PROBLEM REQUIREMENTS: Could you show all lines in the entries below that contain the string "library"?

RECORDED DATA:
--------------------

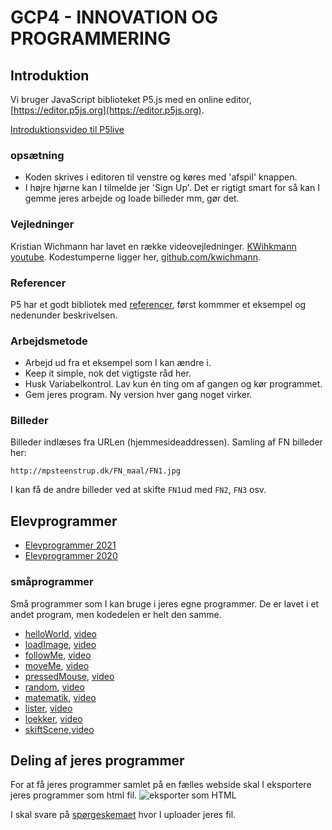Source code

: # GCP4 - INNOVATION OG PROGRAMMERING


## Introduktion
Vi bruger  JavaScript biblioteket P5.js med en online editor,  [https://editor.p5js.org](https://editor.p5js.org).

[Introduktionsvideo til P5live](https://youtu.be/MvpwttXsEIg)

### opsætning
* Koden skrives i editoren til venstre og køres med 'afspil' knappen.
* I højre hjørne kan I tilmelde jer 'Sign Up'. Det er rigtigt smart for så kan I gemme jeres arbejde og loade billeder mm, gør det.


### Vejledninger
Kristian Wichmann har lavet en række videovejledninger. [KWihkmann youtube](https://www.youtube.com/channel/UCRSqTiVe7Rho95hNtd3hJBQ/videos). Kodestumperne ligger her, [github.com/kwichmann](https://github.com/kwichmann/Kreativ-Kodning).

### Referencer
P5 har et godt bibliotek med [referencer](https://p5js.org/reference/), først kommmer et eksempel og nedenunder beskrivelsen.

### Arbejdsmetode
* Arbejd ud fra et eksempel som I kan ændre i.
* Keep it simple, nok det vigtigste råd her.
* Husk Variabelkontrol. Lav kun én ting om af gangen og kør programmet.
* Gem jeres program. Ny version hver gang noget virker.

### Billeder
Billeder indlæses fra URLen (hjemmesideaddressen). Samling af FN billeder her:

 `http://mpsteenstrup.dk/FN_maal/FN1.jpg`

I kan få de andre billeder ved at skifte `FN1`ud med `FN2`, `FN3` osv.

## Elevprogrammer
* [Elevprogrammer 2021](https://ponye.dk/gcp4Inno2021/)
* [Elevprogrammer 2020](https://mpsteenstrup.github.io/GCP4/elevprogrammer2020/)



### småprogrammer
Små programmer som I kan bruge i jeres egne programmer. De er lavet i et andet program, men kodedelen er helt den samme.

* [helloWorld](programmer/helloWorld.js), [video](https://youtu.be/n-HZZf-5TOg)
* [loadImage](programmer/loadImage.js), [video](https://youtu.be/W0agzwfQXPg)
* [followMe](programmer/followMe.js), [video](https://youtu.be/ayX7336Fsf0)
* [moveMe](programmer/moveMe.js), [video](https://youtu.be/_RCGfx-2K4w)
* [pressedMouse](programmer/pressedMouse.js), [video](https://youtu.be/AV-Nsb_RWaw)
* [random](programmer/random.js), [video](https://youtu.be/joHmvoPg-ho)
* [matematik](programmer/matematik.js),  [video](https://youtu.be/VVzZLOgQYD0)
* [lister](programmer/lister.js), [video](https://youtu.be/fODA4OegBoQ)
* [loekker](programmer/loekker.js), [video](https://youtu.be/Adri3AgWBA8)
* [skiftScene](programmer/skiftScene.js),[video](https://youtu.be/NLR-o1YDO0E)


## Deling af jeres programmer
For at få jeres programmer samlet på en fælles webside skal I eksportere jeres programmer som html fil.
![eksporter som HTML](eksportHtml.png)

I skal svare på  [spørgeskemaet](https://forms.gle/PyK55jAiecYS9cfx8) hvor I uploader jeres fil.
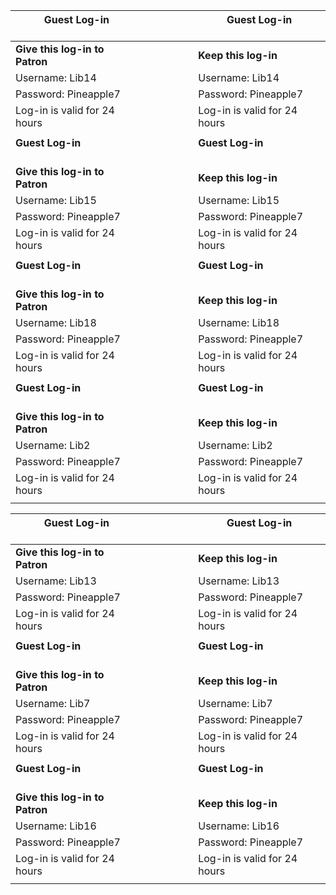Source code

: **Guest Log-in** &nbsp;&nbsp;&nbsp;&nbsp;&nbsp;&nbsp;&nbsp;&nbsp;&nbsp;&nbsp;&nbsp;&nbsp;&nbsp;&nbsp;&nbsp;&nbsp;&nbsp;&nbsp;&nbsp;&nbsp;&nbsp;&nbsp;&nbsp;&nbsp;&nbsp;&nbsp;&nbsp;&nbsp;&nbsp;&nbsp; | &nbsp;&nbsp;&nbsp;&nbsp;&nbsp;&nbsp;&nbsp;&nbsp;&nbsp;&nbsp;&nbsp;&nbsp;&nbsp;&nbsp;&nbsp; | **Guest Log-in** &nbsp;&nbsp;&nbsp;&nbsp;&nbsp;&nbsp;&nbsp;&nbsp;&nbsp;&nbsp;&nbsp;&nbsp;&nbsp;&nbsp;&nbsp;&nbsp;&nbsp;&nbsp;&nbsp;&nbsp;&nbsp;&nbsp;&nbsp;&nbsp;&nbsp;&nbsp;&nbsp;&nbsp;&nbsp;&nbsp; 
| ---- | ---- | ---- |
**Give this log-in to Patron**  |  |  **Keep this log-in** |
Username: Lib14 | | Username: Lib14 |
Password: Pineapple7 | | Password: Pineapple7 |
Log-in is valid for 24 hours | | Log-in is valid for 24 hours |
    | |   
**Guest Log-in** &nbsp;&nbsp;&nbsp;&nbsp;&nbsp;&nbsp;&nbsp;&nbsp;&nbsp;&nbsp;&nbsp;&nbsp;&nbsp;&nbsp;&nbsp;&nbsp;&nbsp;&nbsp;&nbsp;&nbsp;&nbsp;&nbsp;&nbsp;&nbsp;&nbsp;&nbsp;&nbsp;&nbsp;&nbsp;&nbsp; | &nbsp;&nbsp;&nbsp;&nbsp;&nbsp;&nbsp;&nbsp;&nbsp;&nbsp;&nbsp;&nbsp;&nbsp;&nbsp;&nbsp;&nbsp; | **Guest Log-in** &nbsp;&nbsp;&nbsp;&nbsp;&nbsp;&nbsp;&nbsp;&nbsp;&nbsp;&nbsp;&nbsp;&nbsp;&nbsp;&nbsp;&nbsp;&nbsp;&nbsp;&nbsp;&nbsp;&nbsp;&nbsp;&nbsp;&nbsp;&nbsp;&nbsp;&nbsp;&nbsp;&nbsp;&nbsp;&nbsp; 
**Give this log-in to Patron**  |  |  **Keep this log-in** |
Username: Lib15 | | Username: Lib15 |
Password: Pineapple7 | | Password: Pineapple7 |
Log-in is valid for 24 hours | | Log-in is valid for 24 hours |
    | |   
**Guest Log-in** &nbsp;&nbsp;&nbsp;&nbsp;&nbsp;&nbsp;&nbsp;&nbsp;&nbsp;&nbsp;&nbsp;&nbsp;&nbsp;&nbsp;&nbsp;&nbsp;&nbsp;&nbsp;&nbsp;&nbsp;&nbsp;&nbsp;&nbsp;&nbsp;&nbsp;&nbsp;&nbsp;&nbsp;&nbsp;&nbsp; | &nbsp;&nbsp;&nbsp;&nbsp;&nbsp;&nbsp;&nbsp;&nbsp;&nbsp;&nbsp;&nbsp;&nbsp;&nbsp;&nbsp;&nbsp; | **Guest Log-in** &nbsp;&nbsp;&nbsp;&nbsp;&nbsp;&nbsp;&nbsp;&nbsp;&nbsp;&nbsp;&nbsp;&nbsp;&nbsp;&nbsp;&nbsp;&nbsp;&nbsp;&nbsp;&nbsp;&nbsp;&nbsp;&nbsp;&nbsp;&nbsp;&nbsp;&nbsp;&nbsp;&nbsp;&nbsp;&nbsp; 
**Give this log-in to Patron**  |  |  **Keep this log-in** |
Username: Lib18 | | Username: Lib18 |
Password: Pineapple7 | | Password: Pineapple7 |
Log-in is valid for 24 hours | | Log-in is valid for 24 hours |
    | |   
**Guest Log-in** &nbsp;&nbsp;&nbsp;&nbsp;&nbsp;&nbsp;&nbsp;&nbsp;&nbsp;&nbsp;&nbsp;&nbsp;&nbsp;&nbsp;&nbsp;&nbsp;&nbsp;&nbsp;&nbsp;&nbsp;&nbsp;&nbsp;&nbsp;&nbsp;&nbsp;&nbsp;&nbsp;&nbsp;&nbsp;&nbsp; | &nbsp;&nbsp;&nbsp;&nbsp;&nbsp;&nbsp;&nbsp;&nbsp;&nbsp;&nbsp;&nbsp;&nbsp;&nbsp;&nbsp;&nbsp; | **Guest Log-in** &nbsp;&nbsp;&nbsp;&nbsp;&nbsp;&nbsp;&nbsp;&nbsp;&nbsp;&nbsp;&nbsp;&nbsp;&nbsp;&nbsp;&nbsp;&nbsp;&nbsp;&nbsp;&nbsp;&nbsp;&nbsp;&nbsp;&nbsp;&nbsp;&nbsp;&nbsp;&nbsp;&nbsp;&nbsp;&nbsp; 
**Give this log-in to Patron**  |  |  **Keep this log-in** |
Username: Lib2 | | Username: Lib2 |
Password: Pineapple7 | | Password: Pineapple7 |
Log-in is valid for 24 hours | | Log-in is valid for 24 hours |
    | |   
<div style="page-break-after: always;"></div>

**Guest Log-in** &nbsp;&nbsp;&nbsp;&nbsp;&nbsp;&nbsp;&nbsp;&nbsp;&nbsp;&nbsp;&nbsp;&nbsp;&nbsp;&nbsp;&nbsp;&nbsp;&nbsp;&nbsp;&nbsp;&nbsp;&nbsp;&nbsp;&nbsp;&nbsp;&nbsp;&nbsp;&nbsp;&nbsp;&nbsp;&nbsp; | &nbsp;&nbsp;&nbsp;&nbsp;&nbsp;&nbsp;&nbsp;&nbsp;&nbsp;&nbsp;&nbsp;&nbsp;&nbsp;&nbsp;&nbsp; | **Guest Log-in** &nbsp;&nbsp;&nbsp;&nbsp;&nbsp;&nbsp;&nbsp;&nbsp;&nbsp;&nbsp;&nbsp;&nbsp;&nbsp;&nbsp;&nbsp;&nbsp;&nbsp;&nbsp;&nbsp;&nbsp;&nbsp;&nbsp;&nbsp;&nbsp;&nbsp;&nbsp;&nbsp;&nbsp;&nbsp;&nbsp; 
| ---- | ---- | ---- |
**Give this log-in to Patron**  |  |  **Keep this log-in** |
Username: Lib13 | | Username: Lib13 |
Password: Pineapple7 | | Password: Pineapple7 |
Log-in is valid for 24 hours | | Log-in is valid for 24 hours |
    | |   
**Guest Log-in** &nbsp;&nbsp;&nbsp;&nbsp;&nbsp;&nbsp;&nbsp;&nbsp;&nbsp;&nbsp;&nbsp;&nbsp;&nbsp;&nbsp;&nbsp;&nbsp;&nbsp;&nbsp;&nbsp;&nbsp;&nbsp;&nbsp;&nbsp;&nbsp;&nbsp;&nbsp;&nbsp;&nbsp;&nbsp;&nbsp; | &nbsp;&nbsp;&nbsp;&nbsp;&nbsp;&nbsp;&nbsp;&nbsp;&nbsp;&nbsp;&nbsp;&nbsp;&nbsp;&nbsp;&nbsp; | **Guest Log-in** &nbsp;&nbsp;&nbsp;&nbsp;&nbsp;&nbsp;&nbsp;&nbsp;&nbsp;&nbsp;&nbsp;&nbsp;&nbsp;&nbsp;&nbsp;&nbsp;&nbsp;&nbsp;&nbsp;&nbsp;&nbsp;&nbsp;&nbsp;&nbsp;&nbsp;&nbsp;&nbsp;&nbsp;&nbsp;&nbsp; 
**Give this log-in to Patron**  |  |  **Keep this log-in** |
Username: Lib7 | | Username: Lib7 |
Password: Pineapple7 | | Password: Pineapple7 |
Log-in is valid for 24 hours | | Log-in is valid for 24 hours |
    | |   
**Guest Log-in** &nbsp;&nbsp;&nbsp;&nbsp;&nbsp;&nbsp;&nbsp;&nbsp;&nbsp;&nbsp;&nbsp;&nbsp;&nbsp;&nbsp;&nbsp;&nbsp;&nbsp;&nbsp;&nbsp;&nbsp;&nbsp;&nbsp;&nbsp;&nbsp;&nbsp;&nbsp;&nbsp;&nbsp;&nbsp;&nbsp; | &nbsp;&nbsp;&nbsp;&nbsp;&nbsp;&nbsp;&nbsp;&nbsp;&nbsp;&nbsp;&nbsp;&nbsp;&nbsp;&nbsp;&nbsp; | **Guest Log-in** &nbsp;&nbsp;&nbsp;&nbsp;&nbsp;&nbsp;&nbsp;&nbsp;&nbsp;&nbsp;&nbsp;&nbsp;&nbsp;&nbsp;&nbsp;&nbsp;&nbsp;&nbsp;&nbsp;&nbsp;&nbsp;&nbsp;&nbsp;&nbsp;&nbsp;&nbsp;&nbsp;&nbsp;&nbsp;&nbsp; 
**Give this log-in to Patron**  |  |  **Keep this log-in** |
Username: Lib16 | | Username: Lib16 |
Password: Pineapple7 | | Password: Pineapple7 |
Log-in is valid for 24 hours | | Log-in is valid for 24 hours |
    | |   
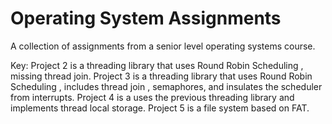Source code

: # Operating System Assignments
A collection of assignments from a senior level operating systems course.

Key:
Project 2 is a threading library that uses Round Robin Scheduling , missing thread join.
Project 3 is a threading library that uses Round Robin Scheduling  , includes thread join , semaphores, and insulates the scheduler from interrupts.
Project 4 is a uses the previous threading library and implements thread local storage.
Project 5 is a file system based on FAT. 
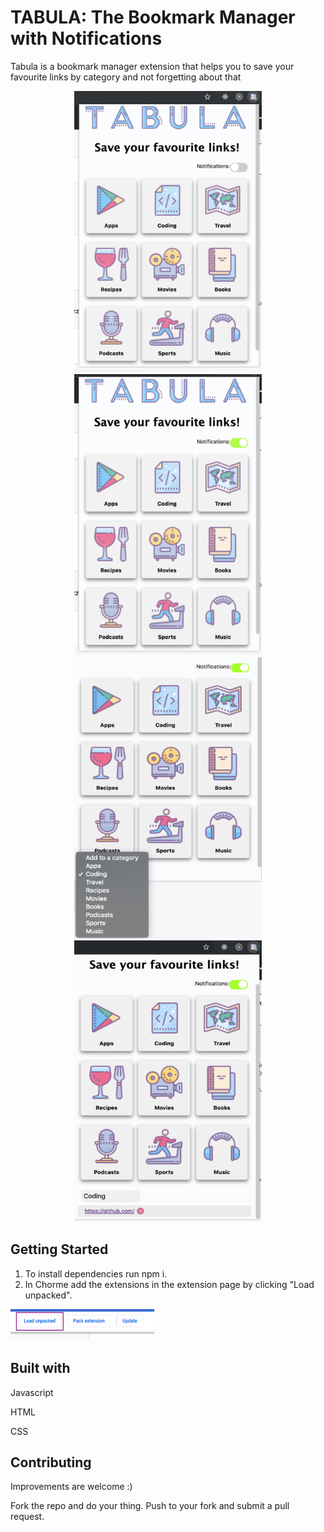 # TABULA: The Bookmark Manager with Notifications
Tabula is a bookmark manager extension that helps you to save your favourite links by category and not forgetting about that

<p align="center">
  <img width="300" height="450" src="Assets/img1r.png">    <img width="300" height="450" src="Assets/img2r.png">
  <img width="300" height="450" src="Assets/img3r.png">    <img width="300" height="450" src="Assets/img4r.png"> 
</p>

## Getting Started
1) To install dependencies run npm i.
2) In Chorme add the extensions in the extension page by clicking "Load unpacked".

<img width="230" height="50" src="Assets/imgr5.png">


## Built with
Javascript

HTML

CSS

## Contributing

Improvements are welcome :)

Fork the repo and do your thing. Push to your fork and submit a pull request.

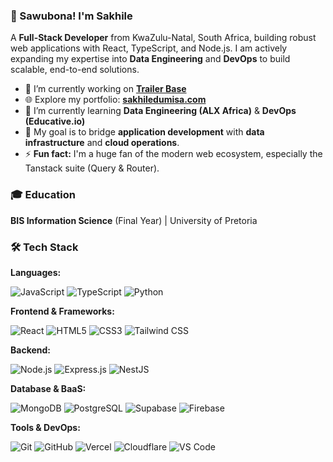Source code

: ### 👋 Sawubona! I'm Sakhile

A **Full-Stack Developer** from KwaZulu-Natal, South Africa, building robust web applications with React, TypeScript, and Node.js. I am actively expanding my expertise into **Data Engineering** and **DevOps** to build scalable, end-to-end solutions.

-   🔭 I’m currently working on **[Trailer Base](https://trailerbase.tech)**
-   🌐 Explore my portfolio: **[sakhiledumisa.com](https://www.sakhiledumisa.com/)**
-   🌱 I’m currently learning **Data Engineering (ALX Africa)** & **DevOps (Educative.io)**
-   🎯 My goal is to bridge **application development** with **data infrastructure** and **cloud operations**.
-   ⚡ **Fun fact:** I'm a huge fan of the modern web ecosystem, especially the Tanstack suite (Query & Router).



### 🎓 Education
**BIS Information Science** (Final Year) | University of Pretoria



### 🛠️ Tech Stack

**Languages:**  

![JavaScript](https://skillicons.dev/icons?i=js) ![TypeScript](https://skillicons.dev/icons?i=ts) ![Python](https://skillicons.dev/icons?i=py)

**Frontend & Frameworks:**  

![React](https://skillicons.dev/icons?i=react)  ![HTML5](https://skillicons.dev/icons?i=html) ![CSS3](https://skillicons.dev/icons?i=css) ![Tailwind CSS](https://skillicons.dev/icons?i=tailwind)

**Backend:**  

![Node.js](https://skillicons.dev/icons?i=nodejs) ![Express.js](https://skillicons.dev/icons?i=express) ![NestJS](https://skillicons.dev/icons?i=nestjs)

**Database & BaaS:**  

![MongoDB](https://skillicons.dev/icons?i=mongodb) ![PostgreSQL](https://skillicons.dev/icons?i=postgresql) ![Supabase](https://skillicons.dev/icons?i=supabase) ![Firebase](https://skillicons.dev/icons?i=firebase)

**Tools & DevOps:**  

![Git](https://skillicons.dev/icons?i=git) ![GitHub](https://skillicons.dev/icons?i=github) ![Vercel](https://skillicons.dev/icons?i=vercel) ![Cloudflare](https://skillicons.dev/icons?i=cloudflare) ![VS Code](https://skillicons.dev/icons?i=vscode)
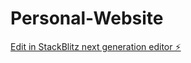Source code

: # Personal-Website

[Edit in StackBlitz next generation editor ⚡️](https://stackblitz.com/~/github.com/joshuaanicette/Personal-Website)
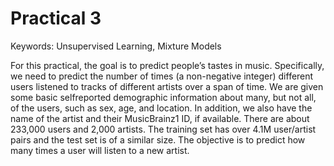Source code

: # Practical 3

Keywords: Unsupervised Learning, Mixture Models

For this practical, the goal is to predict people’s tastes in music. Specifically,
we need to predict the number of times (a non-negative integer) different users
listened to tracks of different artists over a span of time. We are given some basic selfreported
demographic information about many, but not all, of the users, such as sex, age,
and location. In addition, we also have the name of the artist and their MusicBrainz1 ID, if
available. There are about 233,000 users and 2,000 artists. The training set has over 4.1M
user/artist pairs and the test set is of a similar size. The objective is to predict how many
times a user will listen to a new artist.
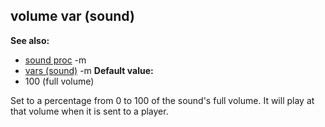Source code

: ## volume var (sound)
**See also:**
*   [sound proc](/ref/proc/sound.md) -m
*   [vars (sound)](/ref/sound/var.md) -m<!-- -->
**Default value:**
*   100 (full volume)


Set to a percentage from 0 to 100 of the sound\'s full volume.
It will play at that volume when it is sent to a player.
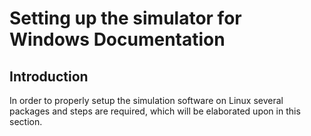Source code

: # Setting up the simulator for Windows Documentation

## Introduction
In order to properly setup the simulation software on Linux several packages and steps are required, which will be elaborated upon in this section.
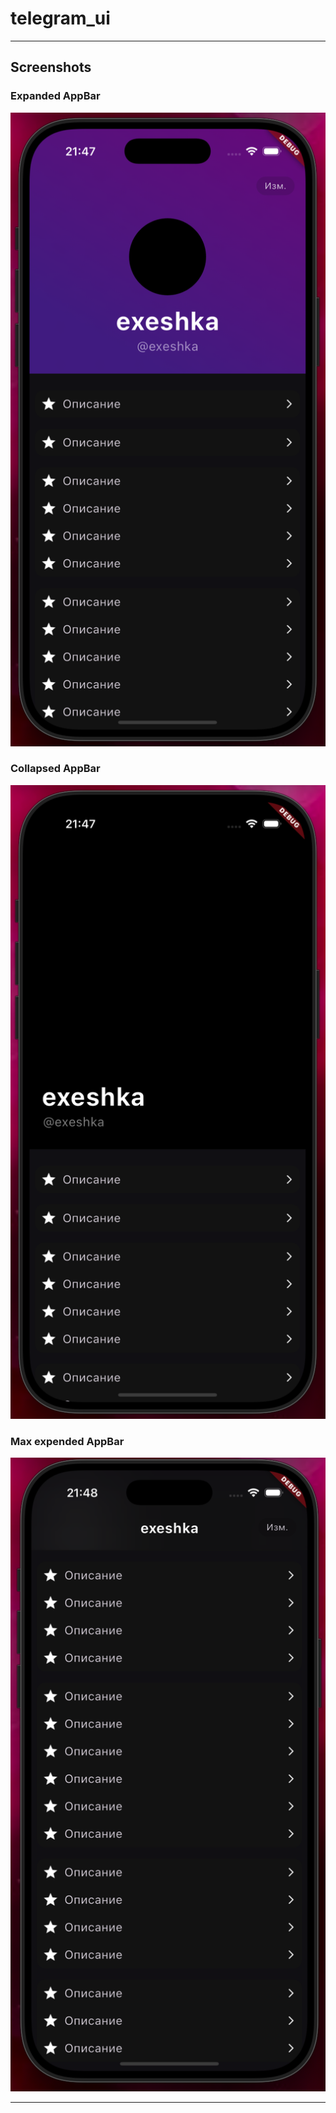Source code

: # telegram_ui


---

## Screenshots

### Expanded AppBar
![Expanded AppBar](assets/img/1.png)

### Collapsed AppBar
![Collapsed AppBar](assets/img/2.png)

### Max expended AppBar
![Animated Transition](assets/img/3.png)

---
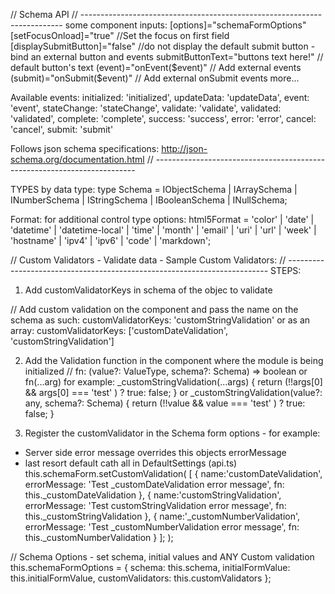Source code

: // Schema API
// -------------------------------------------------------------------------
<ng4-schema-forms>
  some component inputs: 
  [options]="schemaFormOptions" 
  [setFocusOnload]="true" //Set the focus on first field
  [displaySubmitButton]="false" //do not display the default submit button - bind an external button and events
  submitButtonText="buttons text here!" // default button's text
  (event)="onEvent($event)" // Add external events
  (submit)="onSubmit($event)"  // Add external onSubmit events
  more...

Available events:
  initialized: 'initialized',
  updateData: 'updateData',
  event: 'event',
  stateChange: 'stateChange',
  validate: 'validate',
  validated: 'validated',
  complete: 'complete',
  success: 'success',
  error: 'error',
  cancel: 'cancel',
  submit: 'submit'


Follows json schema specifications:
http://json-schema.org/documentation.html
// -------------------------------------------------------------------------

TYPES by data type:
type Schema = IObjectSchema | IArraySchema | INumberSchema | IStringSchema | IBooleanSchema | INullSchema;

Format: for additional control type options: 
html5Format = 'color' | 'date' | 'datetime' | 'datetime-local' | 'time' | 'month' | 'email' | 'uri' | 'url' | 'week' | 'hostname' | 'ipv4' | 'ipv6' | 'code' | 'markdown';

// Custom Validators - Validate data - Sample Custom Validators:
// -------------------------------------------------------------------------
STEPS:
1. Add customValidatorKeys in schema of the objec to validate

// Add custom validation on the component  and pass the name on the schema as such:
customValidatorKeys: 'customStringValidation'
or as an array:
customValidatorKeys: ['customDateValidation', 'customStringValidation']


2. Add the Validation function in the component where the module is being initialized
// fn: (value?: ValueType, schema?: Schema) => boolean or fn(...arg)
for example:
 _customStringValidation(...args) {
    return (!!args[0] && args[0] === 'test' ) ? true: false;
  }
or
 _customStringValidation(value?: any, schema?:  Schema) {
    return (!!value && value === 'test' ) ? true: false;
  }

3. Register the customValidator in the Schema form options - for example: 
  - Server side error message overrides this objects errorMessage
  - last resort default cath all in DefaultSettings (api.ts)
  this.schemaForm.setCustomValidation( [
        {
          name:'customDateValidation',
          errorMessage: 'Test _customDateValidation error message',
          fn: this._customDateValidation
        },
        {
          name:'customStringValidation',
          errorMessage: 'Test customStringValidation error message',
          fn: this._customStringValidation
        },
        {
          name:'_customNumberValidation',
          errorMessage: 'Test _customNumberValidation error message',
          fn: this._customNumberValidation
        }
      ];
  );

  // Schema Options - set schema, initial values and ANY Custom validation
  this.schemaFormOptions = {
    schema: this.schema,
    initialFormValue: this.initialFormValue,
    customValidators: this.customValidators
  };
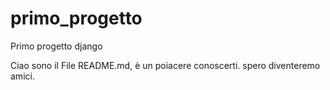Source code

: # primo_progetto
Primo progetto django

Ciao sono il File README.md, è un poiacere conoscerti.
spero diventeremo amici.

--------------------

OUTPUT OF THE EXERCISE:
Project 2 is a threading library that uses Round Robin Scheduling , missing thread join.
Project 3 is a threading library that uses Round Robin Scheduling  , includes thread join , semaphores, and insulates the scheduler from interrupts.
Project 4 is a uses the previous threading library and implements thread local storage.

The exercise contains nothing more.